Deregulation of sperm nuclear
protamine ratio (P1/P2) has been shown to correlate with male factor
infertility in humans, but the cause of this abnormal
protein expression has yet to be identified. Recent studies have shown that there is little genetic variability in the coding regions of either of the
protamine gene sequences. However, these studies did not investigate the 5' or 3' non-coding regions of these genes for mutations that might account for changes in the transcriptional or translational regulation of the
protamines. In an effort to determine if genetic variation in these non-coding regions may account for aberrant
protamine expression, we have sequenced the 5' and
3' untranslated regions (
UTRs) of both
protamine 1 (P1) and
protamine 2 (P2) genes in a population of infertile men with
protamine deregulation, men presenting for
infertility work-up with normal
protamine ratios, and a population of unrelated, fertile men from the Utah Genetic Reference Project (UGRP).
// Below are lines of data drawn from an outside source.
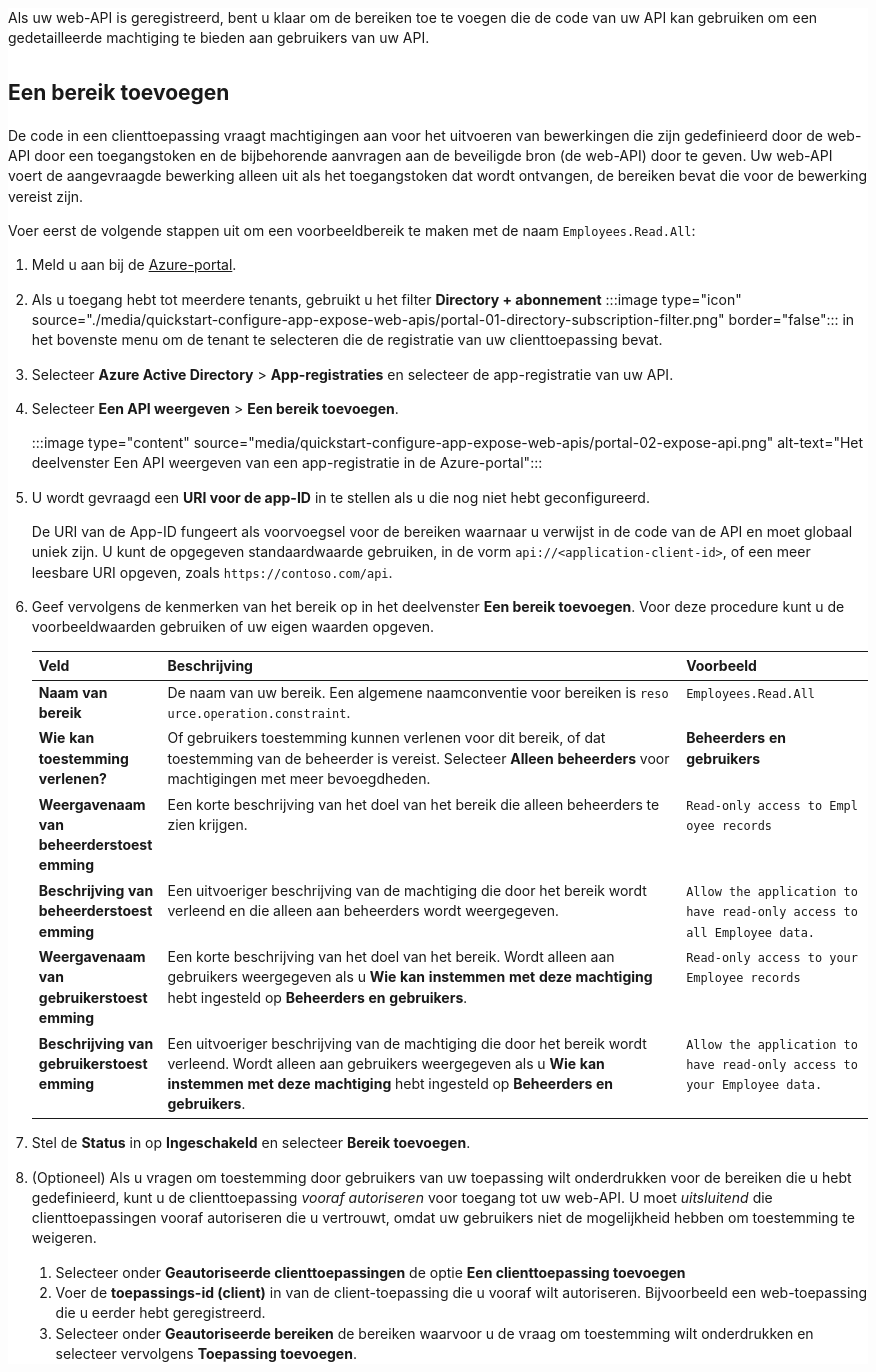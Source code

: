 Als uw web-API is geregistreerd, bent u klaar om de bereiken toe te voegen die de code van uw API kan gebruiken om een gedetailleerde machtiging te bieden aan gebruikers van uw API.

## <a name="add-a-scope"></a>Een bereik toevoegen

De code in een clienttoepassing vraagt machtigingen aan voor het uitvoeren van bewerkingen die zijn gedefinieerd door de web-API door een toegangstoken en de bijbehorende aanvragen aan de beveiligde bron (de web-API) door te geven. Uw web-API voert de aangevraagde bewerking alleen uit als het toegangstoken dat wordt ontvangen, de bereiken bevat die voor de bewerking vereist zijn.

Voer eerst de volgende stappen uit om een voorbeeldbereik te maken met de naam `Employees.Read.All`:

1. Meld u aan bij de <a href="https://portal.azure.com/" target="_blank">Azure-portal</a>.
1. Als u toegang hebt tot meerdere tenants, gebruikt u het filter **Directory + abonnement** :::image type="icon" source="./media/quickstart-configure-app-expose-web-apis/portal-01-directory-subscription-filter.png" border="false"::: in het bovenste menu om de tenant te selecteren die de registratie van uw clienttoepassing bevat.
1. Selecteer **Azure Active Directory** > **App-registraties** en selecteer de app-registratie van uw API.
1. Selecteer **Een API weergeven** > **Een bereik toevoegen**.

    :::image type="content" source="media/quickstart-configure-app-expose-web-apis/portal-02-expose-api.png" alt-text="Het deelvenster Een API weergeven van een app-registratie in de Azure-portal":::

1. U wordt gevraagd een **URI voor de app-ID** in te stellen als u die nog niet hebt geconfigureerd.

   De URI van de App-ID fungeert als voorvoegsel voor de bereiken waarnaar u verwijst in de code van de API en moet globaal uniek zijn. U kunt de opgegeven standaardwaarde gebruiken, in de vorm `api://<application-client-id>`, of een meer leesbare URI opgeven, zoals `https://contoso.com/api`.

1. Geef vervolgens de kenmerken van het bereik op in het deelvenster **Een bereik toevoegen**. Voor deze procedure kunt u de voorbeeldwaarden gebruiken of uw eigen waarden opgeven.

    | Veld | Beschrijving | Voorbeeld |
    |-------|-------------|---------|
    | **Naam van bereik** | De naam van uw bereik. Een algemene naamconventie voor bereiken is `resource.operation.constraint`. | `Employees.Read.All` |
    | **Wie kan toestemming verlenen?** | Of gebruikers toestemming kunnen verlenen voor dit bereik, of dat toestemming van de beheerder is vereist. Selecteer **Alleen beheerders** voor machtigingen met meer bevoegdheden. | **Beheerders en gebruikers** |
    | **Weergavenaam van beheerderstoestemming** | Een korte beschrijving van het doel van het bereik die alleen beheerders te zien krijgen. | `Read-only access to Employee records` |
    | **Beschrijving van beheerderstoestemming** | Een uitvoeriger beschrijving van de machtiging die door het bereik wordt verleend en die alleen aan beheerders wordt weergegeven. | `Allow the application to have read-only access to all Employee data.` |
    | **Weergavenaam van gebruikerstoestemming** | Een korte beschrijving van het doel van het bereik. Wordt alleen aan gebruikers weergegeven als u **Wie kan instemmen met deze machtiging** hebt ingesteld op **Beheerders en gebruikers**. | `Read-only access to your Employee records` |
    | **Beschrijving van gebruikerstoestemming** | Een uitvoeriger beschrijving van de machtiging die door het bereik wordt verleend. Wordt alleen aan gebruikers weergegeven als u **Wie kan instemmen met deze machtiging** hebt ingesteld op **Beheerders en gebruikers**. | `Allow the application to have read-only access to your Employee data.` |

1. Stel de **Status** in op **Ingeschakeld** en selecteer **Bereik toevoegen**.

1. (Optioneel) Als u vragen om toestemming door gebruikers van uw toepassing wilt onderdrukken voor de bereiken die u hebt gedefinieerd, kunt u de clienttoepassing *vooraf autoriseren* voor toegang tot uw web-API. U moet *uitsluitend* die clienttoepassingen vooraf autoriseren die u vertrouwt, omdat uw gebruikers niet de mogelijkheid hebben om toestemming te weigeren.
    1. Selecteer onder **Geautoriseerde clienttoepassingen** de optie **Een clienttoepassing toevoegen**
    1. Voer de **toepassings-id (client)** in van de client-toepassing die u vooraf wilt autoriseren. Bijvoorbeeld een web-toepassing die u eerder hebt geregistreerd.
    1. Selecteer onder **Geautoriseerde bereiken** de bereiken waarvoor u de vraag om toestemming wilt onderdrukken en selecteer vervolgens **Toepassing toevoegen**.

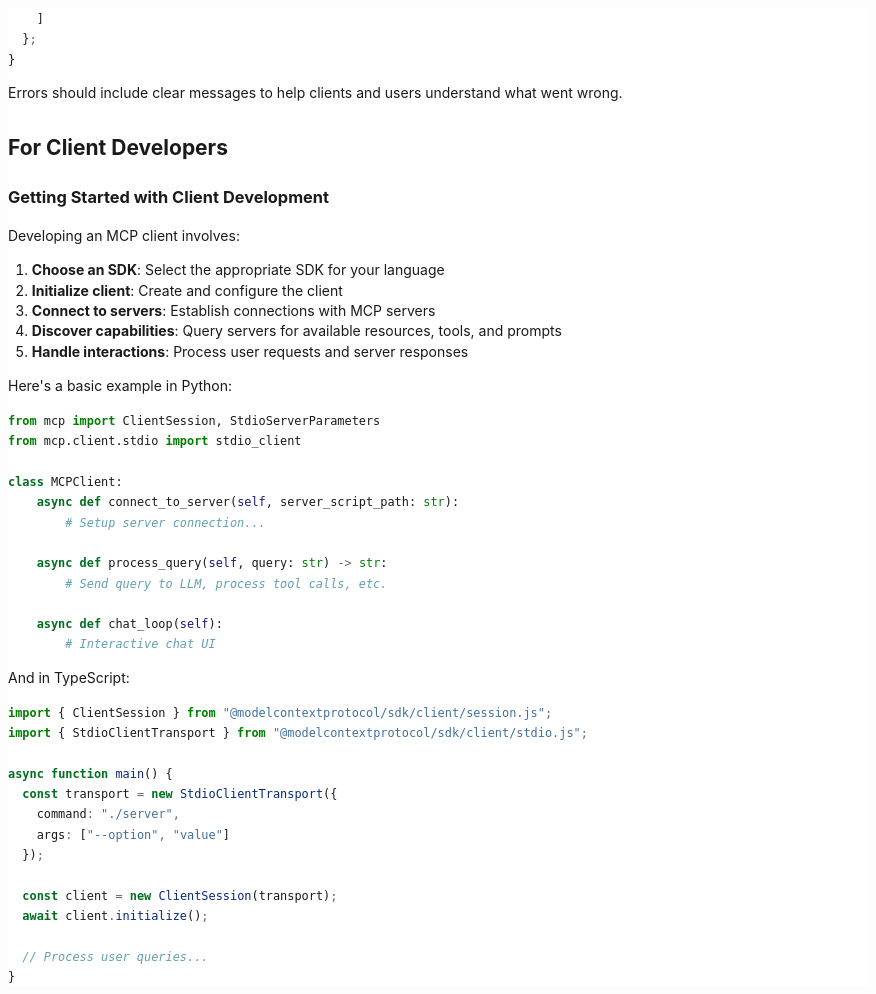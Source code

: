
 ```javascript
    ]
  };
}
```

Errors should include clear messages to help clients and users understand what went wrong.

## For Client Developers

### Getting Started with Client Development

Developing an MCP client involves:

1. **Choose an SDK**: Select the appropriate SDK for your language
2. **Initialize client**: Create and configure the client
3. **Connect to servers**: Establish connections with MCP servers
4. **Discover capabilities**: Query servers for available resources, tools, and prompts
5. **Handle interactions**: Process user requests and server responses

Here's a basic example in Python:

```python
from mcp import ClientSession, StdioServerParameters
from mcp.client.stdio import stdio_client

class MCPClient:
    async def connect_to_server(self, server_script_path: str):
        # Setup server connection...
        
    async def process_query(self, query: str) -> str:
        # Send query to LLM, process tool calls, etc.

    async def chat_loop(self):
        # Interactive chat UI
```

And in TypeScript:

```typescript
import { ClientSession } from "@modelcontextprotocol/sdk/client/session.js";
import { StdioClientTransport } from "@modelcontextprotocol/sdk/client/stdio.js";

async function main() {
  const transport = new StdioClientTransport({
    command: "./server",
    args: ["--option", "value"]
  });
  
  const client = new ClientSession(transport);
  await client.initialize();
  
  // Process user queries...
}
```
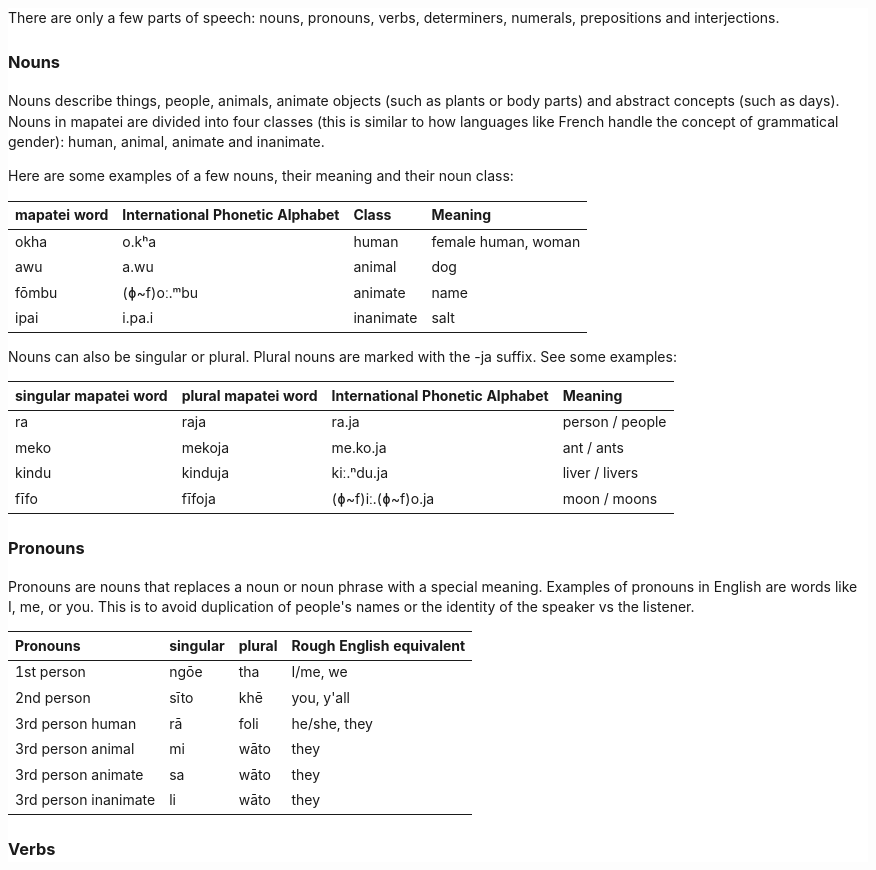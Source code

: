 There are only a few parts of speech: nouns, pronouns, verbs, determiners, numerals, prepositions and interjections.

### Nouns

Nouns describe things, people, animals, animate objects (such as plants or body parts) and abstract concepts (such as days). Nouns in mapatei are divided into four classes (this is similar to how languages like French handle the concept of grammatical gender): human, animal, animate and inanimate.

Here are some examples of a few nouns, their meaning and their noun class:

| mapatei word | International Phonetic Alphabet | Class | Meaning |
| :--- | :--- | :--- | :--- |
| okha | o.kʰa | human | female human, woman |
| awu | a.wu | animal | dog |
| fōmbu | (ɸ~f)oː.ᵐbu | animate | name |
| ipai | i.pa.i | inanimate | salt |

Nouns can also be singular or plural. Plural nouns are marked with the -ja suffix. See some examples:

| singular mapatei word | plural mapatei word | International Phonetic Alphabet | Meaning |
| :--- | :--- | :--- | :--- |
| ra | raja | ra.ja | person / people |
| meko | mekoja | me.ko.ja | ant / ants |
| kindu | kinduja | kiː.ⁿdu.ja | liver / livers |
| fīfo | fīfoja | (ɸ~f)iː.(ɸ~f)o.ja | moon / moons |

### Pronouns

Pronouns are nouns that replaces a noun or noun phrase with a special meaning. Examples of pronouns in English are words like I, me, or you. This is to avoid duplication of people's names or the identity of the speaker vs the listener.

| Pronouns | singular | plural | Rough English equivalent |
| :--- | :--- | :--- | :--- |
| 1st person | ngōe | tha | I/me, we |
| 2nd person | sīto | khē | you, y'all |
| 3rd person human | rā | foli | he/she, they |
| 3rd person animal | mi | wāto | they |
| 3rd person animate | sa | wāto | they |
| 3rd person inanimate | li | wāto | they |

### Verbs
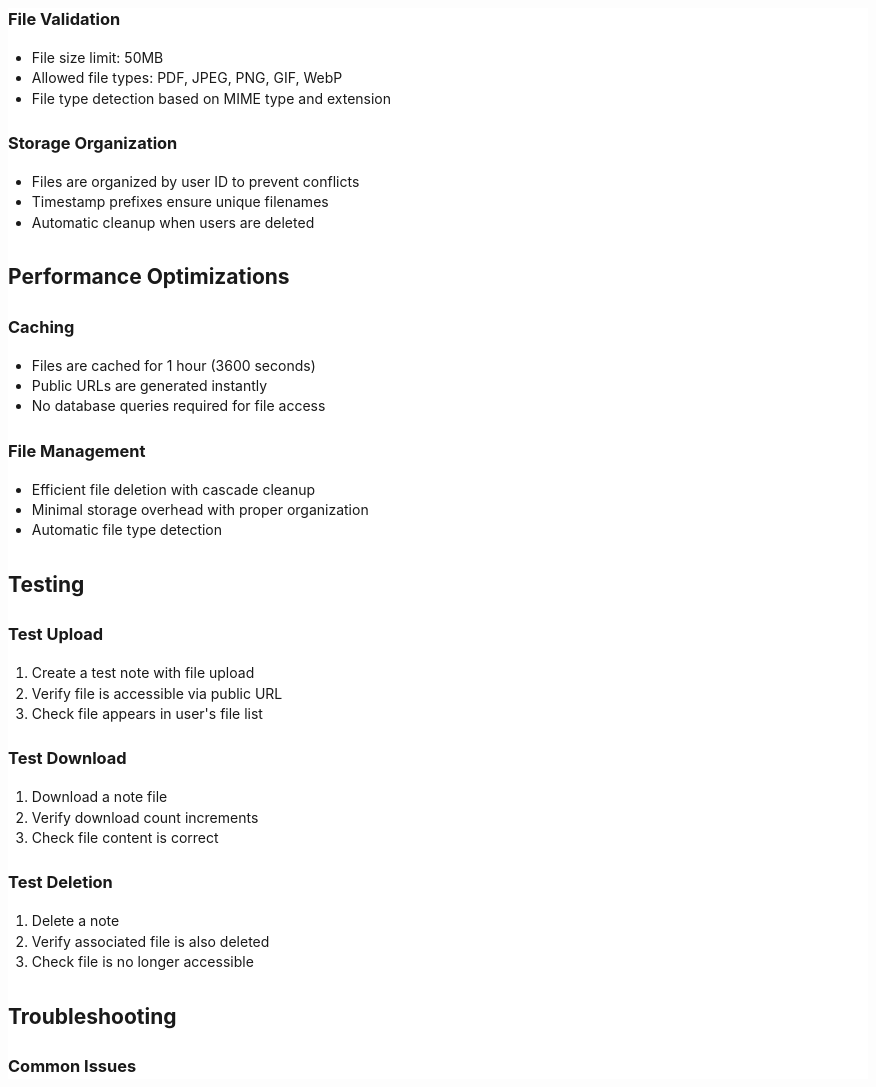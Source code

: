 ### File Validation

- File size limit: 50MB
- Allowed file types: PDF, JPEG, PNG, GIF, WebP
- File type detection based on MIME type and extension

### Storage Organization

- Files are organized by user ID to prevent conflicts
- Timestamp prefixes ensure unique filenames
- Automatic cleanup when users are deleted

## Performance Optimizations

### Caching

- Files are cached for 1 hour (3600 seconds)
- Public URLs are generated instantly
- No database queries required for file access

### File Management

- Efficient file deletion with cascade cleanup
- Minimal storage overhead with proper organization
- Automatic file type detection

## Testing

### Test Upload

1. Create a test note with file upload
2. Verify file is accessible via public URL
3. Check file appears in user's file list

### Test Download

1. Download a note file
2. Verify download count increments
3. Check file content is correct

### Test Deletion

1. Delete a note
2. Verify associated file is also deleted
3. Check file is no longer accessible

## Troubleshooting

### Common Issues
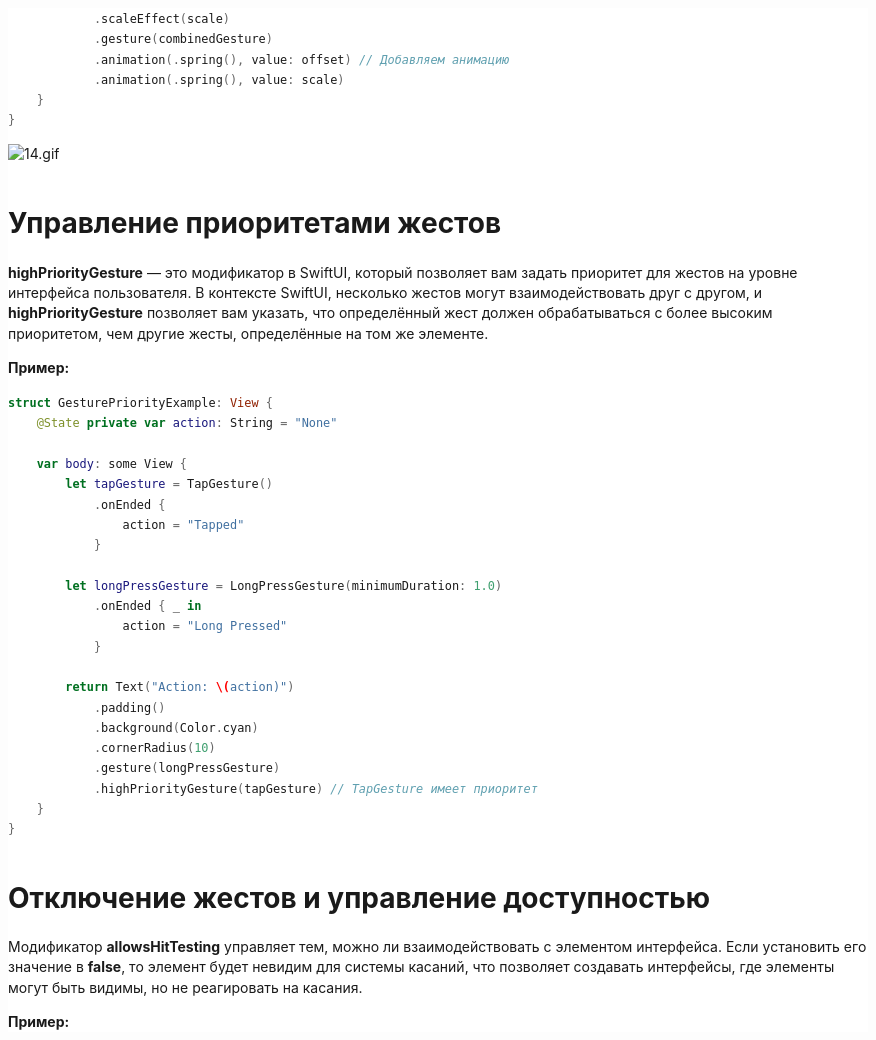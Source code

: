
 ```swift
            .scaleEffect(scale)
            .gesture(combinedGesture)
            .animation(.spring(), value: offset) // Добавляем анимацию
            .animation(.spring(), value: scale)
    }
}
```

![14.gif](14.gif)

# **Управление приоритетами жестов**

**highPriorityGesture** — это модификатор в SwiftUI, который позволяет вам задать приоритет для жестов на уровне интерфейса пользователя. В контексте SwiftUI, несколько жестов могут взаимодействовать друг с другом, и **highPriorityGesture** позволяет вам указать, что определённый жест должен обрабатываться с более высоким приоритетом, чем другие жесты, определённые на том же элементе.

**Пример:**

```swift
struct GesturePriorityExample: View {
    @State private var action: String = "None"

    var body: some View {
        let tapGesture = TapGesture()
            .onEnded {
                action = "Tapped"
            }

        let longPressGesture = LongPressGesture(minimumDuration: 1.0)
            .onEnded { _ in
                action = "Long Pressed"
            }

        return Text("Action: \(action)")
            .padding()
            .background(Color.cyan)
            .cornerRadius(10)
            .gesture(longPressGesture)
            .highPriorityGesture(tapGesture) // TapGesture имеет приоритет
    }
}
```

# **Отключение жестов и управление доступностью**

Модификатор **allowsHitTesting** управляет тем, можно ли взаимодействовать с элементом интерфейса. Если установить его значение в **false**, то элемент будет невидим для системы касаний, что позволяет создавать интерфейсы, где элементы могут быть видимы, но не реагировать на касания.

**Пример:**

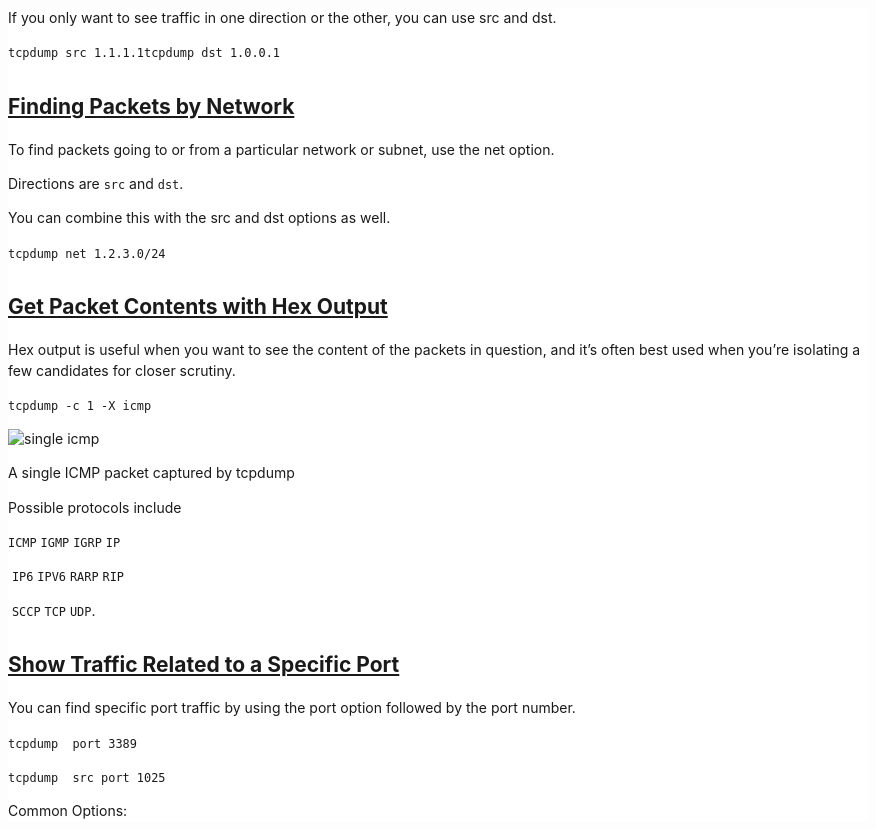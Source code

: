 If you only want to see traffic in one direction or the other, you can use src and dst.

```
tcpdump src 1.1.1.1tcpdump dst 1.0.0.1
```

## [Finding Packets by Network](http://?utm_source=danielmiessler.com&utm_medium=referral&utm_campaign=a-tcpdump-tutorial-with-examples)

To find packets going to or from a particular network or subnet, use the net option.

Directions are `src` and `dst`.

You can combine this with the src and dst options as well.

```
tcpdump net 1.2.3.0/24
```

## [Get Packet Contents with Hex Output](http://?utm_source=danielmiessler.com&utm_medium=referral&utm_campaign=a-tcpdump-tutorial-with-examples)

Hex output is useful when you want to see the content of the packets in question, and it’s often best used when you’re isolating a few candidates for closer scrutiny.

```
tcpdump -c 1 -X icmp
```

![single icmp](https://media.beehiiv.com/cdn-cgi/image/fit=scale-down,format=auto,onerror=redirect,quality=80/uploads/asset/file/39afccad-b6cd-4df9-a222-b4591c64ee7b/single-icmp-1024x432.png)

A single ICMP packet captured by tcpdump

Possible protocols include

`ICMP` `IGMP` `IGRP` `IP`

 `IP6` `IPV6` `RARP` `RIP` 

 `SCCP` `TCP` `UDP`.

## [Show Traffic Related to a Specific Port](http://?utm_source=danielmiessler.com&utm_medium=referral&utm_campaign=a-tcpdump-tutorial-with-examples)

You can find specific port traffic by using the port option followed by the port number.

```
tcpdump  port 3389
```

```
tcpdump  src port 1025
```

Common Options:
This analysis has identified 14 single nucleotide polymorphisms (SNPs), of which 13 were novel SNPs in the
UTRs of P1 and P2, and verified the existence of a variable length repeat (VLR), GAn, in the P2 5' region. The SNP frequencies and VLR allelic frequencies did not achieve statistical significance between the populations, however, one of the SNPs identified in the
3' UTR of
protamine 2 was found at a low frequency in the abnormal
protamine patients, but was completely absent in men with verified normal
protamine ratio and donors of known fertility. In conclusion, a number of SNPs have been reported in the
protamine genes and the
untranslated regions, however, these gene variants do not appear to be responsible for
protamine deficiency. Hence, the underlying cause for aberrant
protamine expression may possibly be due to abnormalities in candidate spermatogenic transcriptional/translational regulators, post-translational modifiers, or as-of-yet unidentified factors affecting the testicular environment.